**Stored data:**
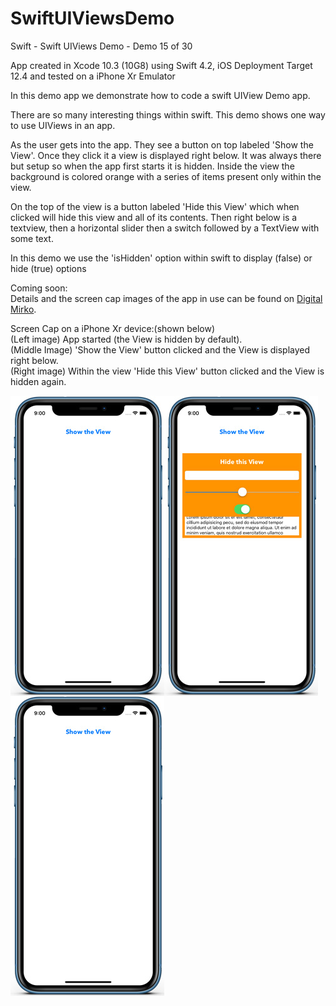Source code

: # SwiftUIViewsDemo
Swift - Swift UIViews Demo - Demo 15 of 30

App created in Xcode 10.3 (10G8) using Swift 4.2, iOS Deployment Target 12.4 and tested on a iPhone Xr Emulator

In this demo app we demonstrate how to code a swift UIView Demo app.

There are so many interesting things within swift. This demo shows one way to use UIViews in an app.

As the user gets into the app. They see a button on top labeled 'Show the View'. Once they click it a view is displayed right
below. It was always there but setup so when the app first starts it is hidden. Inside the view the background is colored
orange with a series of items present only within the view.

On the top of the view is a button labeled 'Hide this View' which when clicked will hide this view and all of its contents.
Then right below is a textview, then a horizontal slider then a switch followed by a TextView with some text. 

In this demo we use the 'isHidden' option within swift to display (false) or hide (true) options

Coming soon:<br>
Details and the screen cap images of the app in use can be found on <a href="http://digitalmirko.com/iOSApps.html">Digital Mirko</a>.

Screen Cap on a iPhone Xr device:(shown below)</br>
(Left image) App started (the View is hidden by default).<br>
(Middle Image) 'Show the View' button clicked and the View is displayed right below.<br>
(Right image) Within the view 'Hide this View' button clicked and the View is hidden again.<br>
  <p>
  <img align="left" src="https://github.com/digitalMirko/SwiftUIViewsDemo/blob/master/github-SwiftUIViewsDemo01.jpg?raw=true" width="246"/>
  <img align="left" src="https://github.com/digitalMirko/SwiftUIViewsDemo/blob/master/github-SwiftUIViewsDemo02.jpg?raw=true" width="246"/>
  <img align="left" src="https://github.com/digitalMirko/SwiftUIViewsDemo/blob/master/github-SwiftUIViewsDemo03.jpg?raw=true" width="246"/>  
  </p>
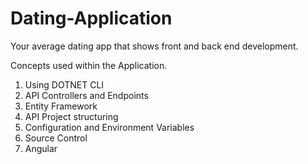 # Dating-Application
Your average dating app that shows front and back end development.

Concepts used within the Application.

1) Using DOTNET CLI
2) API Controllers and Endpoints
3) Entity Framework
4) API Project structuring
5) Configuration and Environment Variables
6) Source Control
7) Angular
==
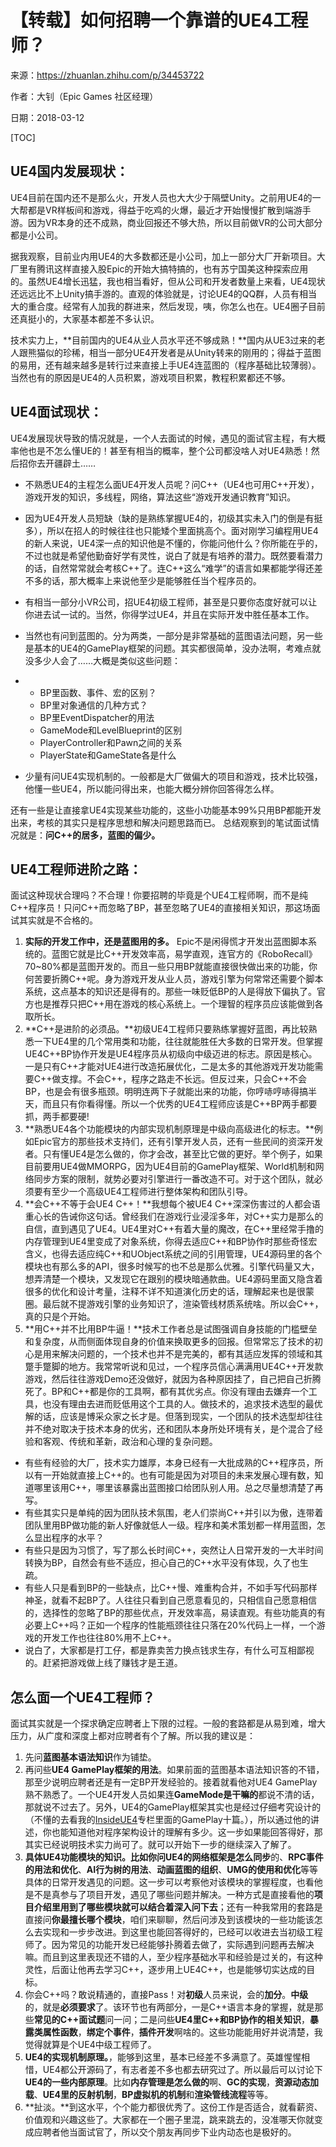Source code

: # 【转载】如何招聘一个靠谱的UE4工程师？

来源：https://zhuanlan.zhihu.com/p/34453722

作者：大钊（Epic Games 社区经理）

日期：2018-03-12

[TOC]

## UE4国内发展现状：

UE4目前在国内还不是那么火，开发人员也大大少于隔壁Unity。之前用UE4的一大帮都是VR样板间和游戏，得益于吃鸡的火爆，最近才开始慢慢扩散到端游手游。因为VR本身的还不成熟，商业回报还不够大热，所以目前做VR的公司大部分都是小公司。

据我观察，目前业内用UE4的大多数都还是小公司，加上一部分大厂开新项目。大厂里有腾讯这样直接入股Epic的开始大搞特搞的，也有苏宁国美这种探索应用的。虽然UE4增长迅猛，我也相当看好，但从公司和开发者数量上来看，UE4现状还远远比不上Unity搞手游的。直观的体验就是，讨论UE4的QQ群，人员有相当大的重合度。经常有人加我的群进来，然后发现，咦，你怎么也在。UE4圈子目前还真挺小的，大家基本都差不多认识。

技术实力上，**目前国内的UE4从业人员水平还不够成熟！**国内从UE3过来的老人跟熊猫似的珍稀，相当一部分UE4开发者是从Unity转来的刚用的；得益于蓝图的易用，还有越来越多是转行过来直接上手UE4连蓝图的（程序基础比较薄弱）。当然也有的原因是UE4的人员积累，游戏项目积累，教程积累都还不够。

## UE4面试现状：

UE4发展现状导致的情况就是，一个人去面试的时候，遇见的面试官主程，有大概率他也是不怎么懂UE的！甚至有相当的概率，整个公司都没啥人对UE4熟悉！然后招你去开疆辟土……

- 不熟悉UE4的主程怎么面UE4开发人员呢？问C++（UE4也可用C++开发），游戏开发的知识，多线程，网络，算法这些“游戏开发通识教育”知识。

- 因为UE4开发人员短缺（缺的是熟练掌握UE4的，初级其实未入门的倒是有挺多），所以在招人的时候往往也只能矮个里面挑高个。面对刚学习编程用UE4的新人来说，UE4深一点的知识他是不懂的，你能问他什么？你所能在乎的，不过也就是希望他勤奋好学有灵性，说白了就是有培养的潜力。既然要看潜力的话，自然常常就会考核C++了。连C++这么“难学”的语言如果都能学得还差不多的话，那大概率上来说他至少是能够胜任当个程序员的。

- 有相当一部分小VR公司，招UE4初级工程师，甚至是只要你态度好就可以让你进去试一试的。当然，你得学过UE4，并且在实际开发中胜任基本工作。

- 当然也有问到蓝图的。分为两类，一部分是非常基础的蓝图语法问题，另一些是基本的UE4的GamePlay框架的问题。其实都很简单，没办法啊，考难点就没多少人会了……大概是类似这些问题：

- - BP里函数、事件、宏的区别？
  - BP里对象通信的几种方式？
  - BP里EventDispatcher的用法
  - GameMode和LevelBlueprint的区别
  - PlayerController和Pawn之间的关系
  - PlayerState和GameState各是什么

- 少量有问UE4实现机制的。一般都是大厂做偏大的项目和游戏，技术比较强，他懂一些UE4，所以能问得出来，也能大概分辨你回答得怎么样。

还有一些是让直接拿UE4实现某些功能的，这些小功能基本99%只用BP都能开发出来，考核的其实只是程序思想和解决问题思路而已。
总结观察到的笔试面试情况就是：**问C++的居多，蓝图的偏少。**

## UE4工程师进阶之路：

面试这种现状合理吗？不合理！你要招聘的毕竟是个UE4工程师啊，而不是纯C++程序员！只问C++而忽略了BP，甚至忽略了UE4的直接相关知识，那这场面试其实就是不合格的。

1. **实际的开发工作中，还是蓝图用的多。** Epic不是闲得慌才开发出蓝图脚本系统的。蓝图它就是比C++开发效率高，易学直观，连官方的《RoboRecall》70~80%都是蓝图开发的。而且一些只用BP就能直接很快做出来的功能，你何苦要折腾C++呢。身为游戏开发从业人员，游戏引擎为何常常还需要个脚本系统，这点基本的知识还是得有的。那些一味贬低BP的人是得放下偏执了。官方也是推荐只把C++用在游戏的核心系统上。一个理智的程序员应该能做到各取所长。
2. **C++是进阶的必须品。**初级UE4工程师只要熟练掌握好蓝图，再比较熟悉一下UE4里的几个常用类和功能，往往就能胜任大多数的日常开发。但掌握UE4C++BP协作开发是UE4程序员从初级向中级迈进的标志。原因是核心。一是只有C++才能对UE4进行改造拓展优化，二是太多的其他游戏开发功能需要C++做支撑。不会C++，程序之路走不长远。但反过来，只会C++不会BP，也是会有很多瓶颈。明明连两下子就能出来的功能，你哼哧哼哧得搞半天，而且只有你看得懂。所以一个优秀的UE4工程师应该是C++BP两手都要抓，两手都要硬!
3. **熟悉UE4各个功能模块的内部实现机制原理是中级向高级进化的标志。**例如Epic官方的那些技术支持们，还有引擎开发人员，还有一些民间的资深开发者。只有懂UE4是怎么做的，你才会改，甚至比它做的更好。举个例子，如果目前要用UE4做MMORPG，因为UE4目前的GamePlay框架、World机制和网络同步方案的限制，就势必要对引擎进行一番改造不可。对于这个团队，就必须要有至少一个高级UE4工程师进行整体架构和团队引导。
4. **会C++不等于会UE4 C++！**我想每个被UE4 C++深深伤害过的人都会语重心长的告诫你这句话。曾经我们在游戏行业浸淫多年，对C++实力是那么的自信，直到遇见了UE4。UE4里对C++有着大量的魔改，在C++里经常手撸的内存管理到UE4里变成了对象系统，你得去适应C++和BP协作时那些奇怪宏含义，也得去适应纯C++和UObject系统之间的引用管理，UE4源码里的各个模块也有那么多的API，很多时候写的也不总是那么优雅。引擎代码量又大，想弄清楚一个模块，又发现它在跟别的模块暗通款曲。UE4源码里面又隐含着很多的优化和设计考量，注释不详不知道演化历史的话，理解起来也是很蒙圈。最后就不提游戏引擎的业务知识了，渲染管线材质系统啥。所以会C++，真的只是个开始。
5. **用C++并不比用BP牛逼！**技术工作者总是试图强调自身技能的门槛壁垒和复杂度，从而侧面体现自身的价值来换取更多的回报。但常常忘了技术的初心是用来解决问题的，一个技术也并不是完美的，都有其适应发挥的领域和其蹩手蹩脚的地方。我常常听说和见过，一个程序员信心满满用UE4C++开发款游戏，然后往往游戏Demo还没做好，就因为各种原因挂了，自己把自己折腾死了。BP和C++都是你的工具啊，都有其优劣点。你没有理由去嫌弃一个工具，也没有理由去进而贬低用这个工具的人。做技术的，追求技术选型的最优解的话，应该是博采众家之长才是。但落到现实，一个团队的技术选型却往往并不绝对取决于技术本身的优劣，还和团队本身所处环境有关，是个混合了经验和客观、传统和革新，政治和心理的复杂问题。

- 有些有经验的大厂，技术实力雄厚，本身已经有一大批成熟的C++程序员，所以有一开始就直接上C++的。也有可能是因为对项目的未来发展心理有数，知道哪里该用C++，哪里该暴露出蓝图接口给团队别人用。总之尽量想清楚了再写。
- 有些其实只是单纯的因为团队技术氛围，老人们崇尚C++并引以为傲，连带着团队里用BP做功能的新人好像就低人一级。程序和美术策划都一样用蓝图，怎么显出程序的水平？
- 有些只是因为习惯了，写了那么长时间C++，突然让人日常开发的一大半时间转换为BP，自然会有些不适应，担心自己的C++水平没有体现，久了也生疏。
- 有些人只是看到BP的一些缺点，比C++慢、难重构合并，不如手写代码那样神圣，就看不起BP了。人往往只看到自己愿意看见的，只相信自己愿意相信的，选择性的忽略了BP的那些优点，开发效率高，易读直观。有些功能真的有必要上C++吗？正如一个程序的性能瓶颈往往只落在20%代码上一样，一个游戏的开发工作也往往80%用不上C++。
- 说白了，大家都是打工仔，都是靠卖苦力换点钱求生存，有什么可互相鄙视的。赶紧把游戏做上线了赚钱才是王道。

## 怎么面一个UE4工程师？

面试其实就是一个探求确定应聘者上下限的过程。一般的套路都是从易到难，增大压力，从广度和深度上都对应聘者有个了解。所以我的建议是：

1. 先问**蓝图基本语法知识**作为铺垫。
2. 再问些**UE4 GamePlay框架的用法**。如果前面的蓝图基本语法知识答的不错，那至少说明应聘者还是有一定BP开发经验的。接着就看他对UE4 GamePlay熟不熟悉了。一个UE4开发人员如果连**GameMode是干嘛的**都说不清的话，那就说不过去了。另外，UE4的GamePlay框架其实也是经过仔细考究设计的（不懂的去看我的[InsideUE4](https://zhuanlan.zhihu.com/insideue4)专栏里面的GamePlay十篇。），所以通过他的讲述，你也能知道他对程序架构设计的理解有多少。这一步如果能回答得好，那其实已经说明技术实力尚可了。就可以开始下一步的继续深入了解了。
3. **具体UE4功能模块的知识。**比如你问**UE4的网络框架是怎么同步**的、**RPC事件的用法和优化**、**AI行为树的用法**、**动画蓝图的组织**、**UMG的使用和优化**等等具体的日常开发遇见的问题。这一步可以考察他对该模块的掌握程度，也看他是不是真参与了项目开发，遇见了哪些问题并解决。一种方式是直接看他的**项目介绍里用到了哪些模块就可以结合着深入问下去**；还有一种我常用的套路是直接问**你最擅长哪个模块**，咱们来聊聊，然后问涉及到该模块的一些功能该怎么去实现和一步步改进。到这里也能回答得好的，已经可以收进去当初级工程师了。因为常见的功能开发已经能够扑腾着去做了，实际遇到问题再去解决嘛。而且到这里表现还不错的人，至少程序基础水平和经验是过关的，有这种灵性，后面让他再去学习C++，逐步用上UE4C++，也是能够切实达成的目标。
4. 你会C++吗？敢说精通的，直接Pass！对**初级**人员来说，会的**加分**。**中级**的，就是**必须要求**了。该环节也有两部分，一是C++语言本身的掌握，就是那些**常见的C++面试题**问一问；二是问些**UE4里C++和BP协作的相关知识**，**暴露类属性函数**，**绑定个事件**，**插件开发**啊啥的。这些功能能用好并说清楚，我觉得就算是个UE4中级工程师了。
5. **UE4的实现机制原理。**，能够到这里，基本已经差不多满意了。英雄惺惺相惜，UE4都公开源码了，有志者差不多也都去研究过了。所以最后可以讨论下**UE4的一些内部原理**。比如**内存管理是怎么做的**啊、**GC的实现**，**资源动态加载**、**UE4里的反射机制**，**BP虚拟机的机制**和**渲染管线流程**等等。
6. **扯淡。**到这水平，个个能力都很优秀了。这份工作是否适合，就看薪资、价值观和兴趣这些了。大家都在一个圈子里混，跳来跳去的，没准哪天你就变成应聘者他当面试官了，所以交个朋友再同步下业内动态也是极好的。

**Task item:**
Above this task is a listing. Restate, word for word and with nothing added, the lines from the one with "## UE4工程师进阶之路：" through the one with "2. **C++是进阶的必须".

**Exercise solution:**
## UE4工程师进阶之路：

面试这种现状合理吗？不合理！你要招聘的毕竟是个UE4工程师啊，而不是纯C++程序员！只问C++而忽略了BP，甚至忽略了UE4的直接相关知识，那这场面试其实就是不合格的。

1. **实际的开发工作中，还是蓝图用的多。** Epic不是闲得慌才开发出蓝图脚本系统的。蓝图它就是比C++开发效率高，易学直观，连官方的《RoboRecall》70~80%都是蓝图开发的。而且一些只用BP就能直接很快做出来的功能，你何苦要折腾C++呢。身为游戏开发从业人员，游戏引擎为何常常还需要个脚本系统，这点基本的知识还是得有的。那些一味贬低BP的人是得放下偏执了。官方也是推荐只把C++用在游戏的核心系统上。一个理智的程序员应该能做到各取所长。
2. **C++是进阶的必须品。**初级UE4工程师只要熟练掌握好蓝图，再比较熟悉一下UE4里的几个常用类和功能，往往就能胜任大多数的日常开发。但掌握UE4C++BP协作开发是UE4程序员从初级向中级迈进的标志。原因是核心。一是只有C++才能对UE4进行改造拓展优化，二是太多的其他游戏开发功能需要C++做支撑。不会C++，程序之路走不长远。但反过来，只会C++不会BP，也是会有很多瓶颈。明明连两下子就能出来的功能，你哼哧哼哧得搞半天，而且只有你看得懂。所以一个优秀的UE4工程师应该是C++BP两手都要抓，两手都要硬!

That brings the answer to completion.